Why quantum spin liquid has negative Curie-Weiss temperature? In a table in wikipedia, the Curie-Weiss temperatures of quantum spin liquids are listed. Among them, the $\Theta_{cw}(K)$ are less than zero. Why are they negative? Since temperature is defined as 
$$T = \frac{dq_{rev}}{dS}$$
I would expect the additional heat let the spin liquid tend to disorder. 

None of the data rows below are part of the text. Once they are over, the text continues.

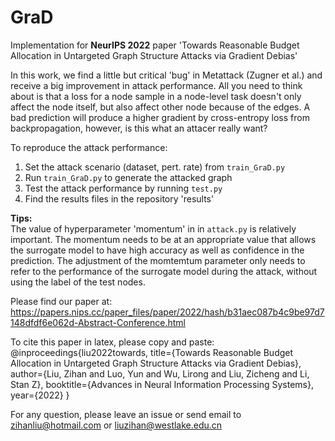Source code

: # GraD
Implementation for **NeurIPS 2022** paper 'Towards Reasonable Budget Allocation in Untargeted Graph Structure Attacks via Gradient Debias'

In this work, we find a little but critical 'bug' in Metattack (Zugner et al.) and receive a big improvement in attack performance. All you need to think about is that a loss for a node sample in a node-level task doesn't only affect the node itself, but also affect other node because of the edges. A bad prediction will produce a higher gradient by cross-entropy loss from backpropagation, however, is this what an attacer really want?

To reproduce the attack performance:
1. Set the attack scenario (dataset, pert. rate) from ```train_GraD.py```
2. Run ```train_GraD.py``` to generate the attacked graph
3. Test the attack performance by running ```test.py```
4. Find the results files in the repository 'results'

**Tips:**  
The value of hyperparameter 'momentum' in <class GraD> in ```attack.py``` is relatively important. The momentum needs to be at an appropriate value that allows the surrogate model to have high accuracy as well as confidence in the prediction. The adjustment of the momtemtum parameter only needs to refer to the performance of the surrogate model during the attack, without using the label of the test nodes.

Please find our paper at:
https://papers.nips.cc/paper_files/paper/2022/hash/b31aec087b4c9be97d7148dfdf6e062d-Abstract-Conference.html

To cite this paper in latex, please copy and paste:  
@inproceedings{liu2022towards,
  title={Towards Reasonable Budget Allocation in Untargeted Graph Structure Attacks via Gradient Debias},
  author={Liu, Zihan and Luo, Yun and Wu, Lirong and Liu, Zicheng and Li, Stan Z},
  booktitle={Advances in Neural Information Processing Systems},
  year={2022}
}

For any question, please leave an issue or send email to zihanliu@hotmail.com or liuzihan@westlake.edu.cn
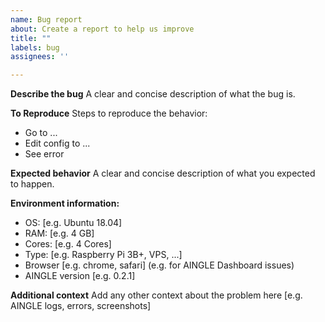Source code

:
 ```yaml
---
name: Bug report
about: Create a report to help us improve
title: ""
labels: bug
assignees: ''

---
```


<!--- Remove text and sections that do not apply -->
<!--- Please anonymize personal data such as IP addresses --> 

**Describe the bug**
A clear and concise description of what the bug is.

**To Reproduce**
Steps to reproduce the behavior:
- Go to ...
- Edit config to ...
- See error

**Expected behavior**
A clear and concise description of what you expected to happen.

**Environment information:**
 - OS: [e.g. Ubuntu 18.04]
 - RAM: [e.g. 4 GB]
 - Cores: [e.g. 4 Cores]
 - Type: [e.g. Raspberry Pi 3B+, VPS, ...]
 - Browser [e.g. chrome, safari] (e.g. for AINGLE Dashboard issues)
 - AINGLE version [e.g. 0.2.1]

**Additional context**
Add any other context about the problem here [e.g. AINGLE logs, errors, screenshots]

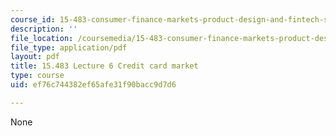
 ```yaml
---
course_id: 15-483-consumer-finance-markets-product-design-and-fintech-spring-2018
description: ''
file_location: /coursemedia/15-483-consumer-finance-markets-product-design-and-fintech-spring-2018/ef76c744382ef65afe31f90bacc9d7d6_MIT15_483S18_L06.pdf
file_type: application/pdf
layout: pdf
title: 15.483 Lecture 6 Credit card market
type: course
uid: ef76c744382ef65afe31f90bacc9d7d6

---
```

None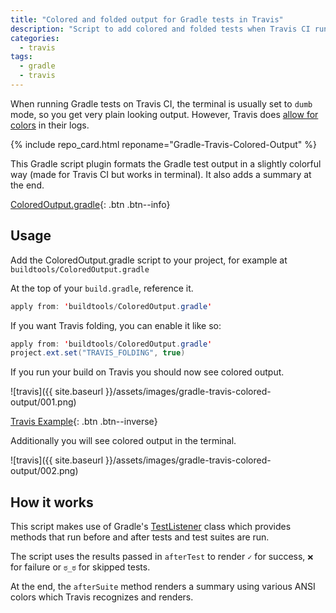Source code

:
 ```yaml
---
title: "Colored and folded output for Gradle tests in Travis"
description: "Script to add colored and folded tests when Travis CI runs your gradle tests."
categories:
  - travis
tags:
  - gradle
  - travis
---
```


When running Gradle tests on Travis CI, the terminal is usually set to `dumb` mode, so you get very plain looking output.  However, Travis does [allow for colors](https://blog.travis-ci.com/2014-04-11-fun-with-logs/) in their logs.

{% include repo_card.html reponame="Gradle-Travis-Colored-Output" %}

This Gradle script plugin formats the Gradle test output in a slightly colorful way (made for Travis CI but works in terminal).  It also adds a summary at the end.

[ColoredOutput.gradle](https://github.com/mendhak/Gradle-Travis-Colored-Output/blob/master/ColoredOutput.gradle){: .btn .btn--info} 

## Usage

Add the ColoredOutput.gradle script to your project, for example at `buildtools/ColoredOutput.gradle`



At the top of your `build.gradle`, reference it.

```java
apply from: 'buildtools/ColoredOutput.gradle'
```

If you want Travis folding, you can enable it like so:

```java
apply from: 'buildtools/ColoredOutput.gradle'
project.ext.set("TRAVIS_FOLDING", true)
```

If you run your build on Travis you should now see colored output.  

![travis]({{ site.baseurl }}/assets/images/gradle-travis-colored-output/001.png)

[Travis Example](https://travis-ci.org/mendhak/gpslogger/builds/112735526#L1954){: .btn .btn--inverse}



Additionally you will see colored output in the terminal. 

![travis]({{ site.baseurl }}/assets/images/gradle-travis-colored-output/002.png)



## How it works

This script makes use of Gradle's [TestListener](https://docs.gradle.org/current/javadoc/org/gradle/api/tasks/testing/TestListener.html) class which provides methods that run before and after tests and test suites are run. 

The script uses the results passed in `afterTest` to render `✓` for success, `❌` for failure or `ಠ_ಠ` for skipped tests. 

At the end, the `afterSuite` method renders a summary using various ANSI colors which Travis recognizes and renders. 


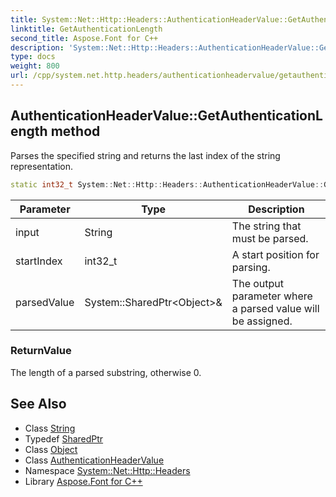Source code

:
 ```yaml
---
title: System::Net::Http::Headers::AuthenticationHeaderValue::GetAuthenticationLength method
linktitle: GetAuthenticationLength
second_title: Aspose.Font for C++
description: 'System::Net::Http::Headers::AuthenticationHeaderValue::GetAuthenticationLength method. Parses the specified string and returns the last index of the string representation in C++.'
type: docs
weight: 800
url: /cpp/system.net.http.headers/authenticationheadervalue/getauthenticationlength/
---
```

## AuthenticationHeaderValue::GetAuthenticationLength method


Parses the specified string and returns the last index of the string representation.

```cpp
static int32_t System::Net::Http::Headers::AuthenticationHeaderValue::GetAuthenticationLength(String input, int32_t startIndex, System::SharedPtr<Object> &parsedValue)
```


| Parameter | Type | Description |
| --- | --- | --- |
| input | String | The string that must be parsed. |
| startIndex | int32_t | A start position for parsing. |
| parsedValue | System::SharedPtr\<Object\>\& | The output parameter where a parsed value will be assigned. |

### ReturnValue

The length of a parsed substring, otherwise 0.

## See Also

* Class [String](../../../system/string/)
* Typedef [SharedPtr](../../../system/sharedptr/)
* Class [Object](../../../system/object/)
* Class [AuthenticationHeaderValue](../)
* Namespace [System::Net::Http::Headers](../../)
* Library [Aspose.Font for C++](../../../)
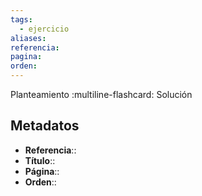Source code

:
 ```yaml
---
tags:
  - ejercicio
aliases: 
referencia: 
pagina: 
orden:
---
```

Planteamiento
:multiline-flashcard:
Solución

## Metadatos
- **Referencia**::
- **Título**::
- **Página**::
- **Orden**::
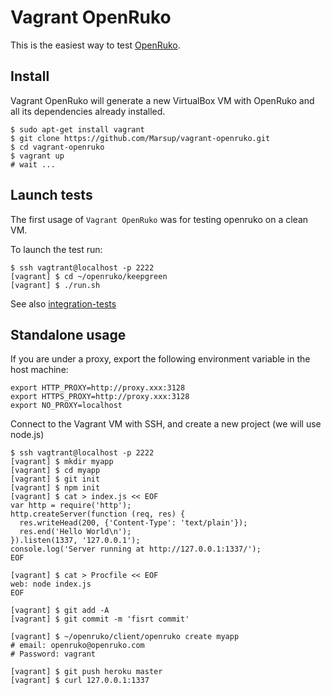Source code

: # Vagrant OpenRuko

This is the easiest way to test [OpenRuko](https://github.com/openruko).

## Install

Vagrant OpenRuko will generate a new VirtualBox VM with OpenRuko and all its dependencies already installed.

```
$ sudo apt-get install vagrant
$ git clone https://github.com/Marsup/vagrant-openruko.git
$ cd vagrant-openruko
$ vagrant up
# wait ...
```

## Launch tests

The first usage of `Vagrant OpenRuko` was for testing openruko on a clean VM.

To launch the test run:

```
$ ssh vagtrant@localhost -p 2222
[vagrant] $ cd ~/openruko/keepgreen
[vagrant] $ ./run.sh
```

See also [integration-tests](https://github.com/openruko/integration-tests)

## Standalone usage

If you are under a proxy, export the following environment variable in the host machine:

```
export HTTP_PROXY=http://proxy.xxx:3128
export HTTPS_PROXY=http://proxy.xxx:3128
export NO_PROXY=localhost
```

Connect to the Vagrant VM with SSH, and create a new project (we will use node.js)

```
$ ssh vagtrant@localhost -p 2222
[vagrant] $ mkdir myapp
[vagrant] $ cd myapp
[vagrant] $ git init
[vagrant] $ npm init
[vagrant] $ cat > index.js << EOF
var http = require('http');
http.createServer(function (req, res) {
  res.writeHead(200, {'Content-Type': 'text/plain'});
  res.end('Hello World\n');
}).listen(1337, '127.0.0.1');
console.log('Server running at http://127.0.0.1:1337/');
EOF

[vagrant] $ cat > Procfile << EOF
web: node index.js
EOF

[vagrant] $ git add -A
[vagrant] $ git commit -m 'fisrt commit'

[vagrant] $ ~/openruko/client/openruko create myapp
# email: openruko@openruko.com
# Password: vagrant

[vagrant] $ git push heroku master
[vagrant] $ curl 127.0.0.1:1337
```



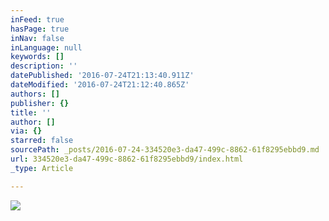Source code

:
 ```yaml
---
inFeed: true
hasPage: true
inNav: false
inLanguage: null
keywords: []
description: ''
datePublished: '2016-07-24T21:13:40.911Z'
dateModified: '2016-07-24T21:12:40.865Z'
authors: []
publisher: {}
title: ''
author: []
via: {}
starred: false
sourcePath: _posts/2016-07-24-334520e3-da47-499c-8862-61f8295ebbd9.md
url: 334520e3-da47-499c-8862-61f8295ebbd9/index.html
_type: Article

---
```

![](https://the-grid-user-content.s3-us-west-2.amazonaws.com/9f057f0d-5cfd-48d1-9717-f1558634243d.jpg)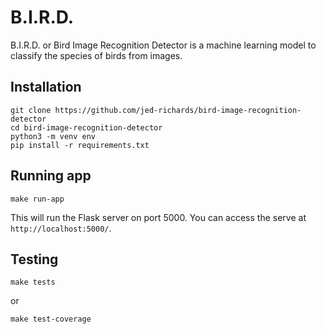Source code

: # B.I.R.D.
B.I.R.D. or Bird Image Recognition Detector is a machine learning model to classify the species of birds from images.

## Installation

```
git clone https://github.com/jed-richards/bird-image-recognition-detector
cd bird-image-recognition-detector
python3 -m venv env
pip install -r requirements.txt
```

## Running app 

``` 
make run-app
```
This will run the Flask server on port 5000. You can access the serve at `http://localhost:5000/`.

## Testing

```
make tests
```

or 

```
make test-coverage
```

 A: Naively, both temperatures (Curie and Curie-Weiss temperature) are equal and they're the constant temperature $T_c$ entering the Curie-Weiss Law:
$$ \chi = \frac{C}{T-T_c}. $$
However, the behavior is often more complicated and the formula above doesn't describe the susceptibility $\chi$ well for all temperatures. When it's so, the Curie temperature $T_c$ is the temperature at which the susceptibility actually blows up, so $\chi=C/(T-T_c)$ holds for $T\sim T_c$ while the Curie-Weiss temperature is the temperature for which the law $\chi=C/(T-T_0)$ holds for $T\gg T_0$, i.e. one reconstructed from the "shape of the hyperbola far away".
The temperatures are close $T_0\sim T_c$ for materials for which the transition is first-order; the temperatures are very different if the transition is second-order. Since it's the Curie-Weiss temperature that may be negative and it is extracted from the behavior of a curve far enough from the actual transition, and the behavior may be rather complex, your simple positivity argument (more heat means higher entropy) isn't really able to determine the Curie-Weiss temperature, not even its sign.
At any rate, the Curie-Weiss temperature is just a constant with the units of temperature that happens to enter some more complicated law. We are actually not adjusting any physical system to this temperature – it is not possible if it is negative – so the Wikipedia page about the negative temperatures isn't really relevant. We're not studying any system at a negative temperature; just a system at a positive temperature, much higher than $T_c$ or $T_0$, where the behavior reproduces some curves that may be parameterized by the Curie-Weiss temperature. Something special would occur at the Curie-Weiss temperature if the hyperbolic shape of $\chi$ could be extrapolated. But it cannot so all the special things actually occur at positive temperatures.
I am not saying that "negative temperatures" are indefensible as a generalized concept at all situations; I am just saying that this generalization isn't needed when discussing the Curie-Weiss temperature, not even if the latter is negative.